> The task
Every entry below is to be copied word for word, with its pictures removed.

> Entries supplied
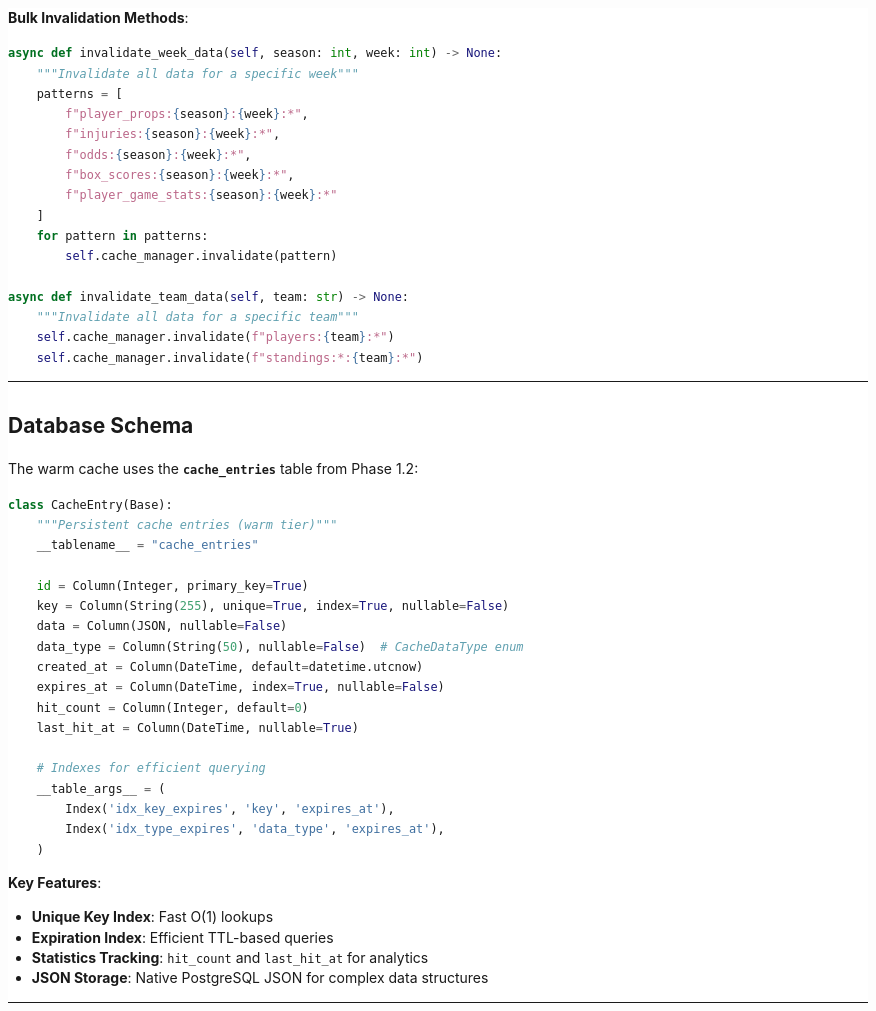 **Bulk Invalidation Methods**:

```python
async def invalidate_week_data(self, season: int, week: int) -> None:
    """Invalidate all data for a specific week"""
    patterns = [
        f"player_props:{season}:{week}:*",
        f"injuries:{season}:{week}:*",
        f"odds:{season}:{week}:*",
        f"box_scores:{season}:{week}:*",
        f"player_game_stats:{season}:{week}:*"
    ]
    for pattern in patterns:
        self.cache_manager.invalidate(pattern)

async def invalidate_team_data(self, team: str) -> None:
    """Invalidate all data for a specific team"""
    self.cache_manager.invalidate(f"players:{team}:*")
    self.cache_manager.invalidate(f"standings:*:{team}:*")
```

---

## Database Schema

The warm cache uses the **`cache_entries`** table from Phase 1.2:

```python
class CacheEntry(Base):
    """Persistent cache entries (warm tier)"""
    __tablename__ = "cache_entries"
    
    id = Column(Integer, primary_key=True)
    key = Column(String(255), unique=True, index=True, nullable=False)
    data = Column(JSON, nullable=False)
    data_type = Column(String(50), nullable=False)  # CacheDataType enum
    created_at = Column(DateTime, default=datetime.utcnow)
    expires_at = Column(DateTime, index=True, nullable=False)
    hit_count = Column(Integer, default=0)
    last_hit_at = Column(DateTime, nullable=True)
    
    # Indexes for efficient querying
    __table_args__ = (
        Index('idx_key_expires', 'key', 'expires_at'),
        Index('idx_type_expires', 'data_type', 'expires_at'),
    )
```

**Key Features**:

- **Unique Key Index**: Fast O(1) lookups
- **Expiration Index**: Efficient TTL-based queries
- **Statistics Tracking**: `hit_count` and `last_hit_at` for analytics
- **JSON Storage**: Native PostgreSQL JSON for complex data structures

---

> Answer for this exercise
 **Bulk Invalidation Methods**:

```python
async def invalidate_week_data(self, season: int, week: int) -> None:
    """Invalidate all data for a specific week"""
    patterns = [
        f"player_props:{season}:{week}:*",
        f"injuries:{season}:{week}:*",
        f"odds:{season}:{week}:*",
        f"box_scores:{season}:{week}:*",
        f"player_game_stats:{season}:{week}:*"
    ]
    for pattern in patterns:
        self.cache_manager.invalidate(pattern)

async def invalidate_team_data(self, team: str) -> None:
    """Invalidate all data for a specific team"""
    self.cache_manager.invalidate(f"players:{team}:*")
    self.cache_manager.invalidate(f"standings:*:{team}:*")
```

---

## Database Schema

The warm cache uses the **`cache_entries`** table from Phase 1.2:

```python
class CacheEntry(Base):
    """Persistent cache entries (warm tier)"""
    __tablename__ = "cache_entries"
    
    id = Column(Integer, primary_key=True)
    key = Column(String(255), unique=True, index=True, nullable=False)
    data = Column(JSON, nullable=False)
    data_type = Column(String(50), nullable=False)  # CacheDataType enum
    created_at = Column(DateTime, default=datetime.utcnow)
    expires_at = Column(DateTime, index=True, nullable=False)
    hit_count = Column(Integer, default=0)
    last_hit_at = Column(DateTime, nullable=True)
    
    # Indexes for efficient querying
    __table_args__ = (
        Index('idx_key_expires', 'key', 'expires_at'),
        Index('idx_type_expires', 'data_type', 'expires_at'),
    )
```

**Key Features**:

- **Unique Key Index**: Fast O(1) lookups
- **Expiration Index**: Efficient TTL-based queries
- **Statistics Tracking**: `hit_count` and `last_hit_at` for analytics
- **JSON Storage**: Native PostgreSQL JSON for complex data structures

---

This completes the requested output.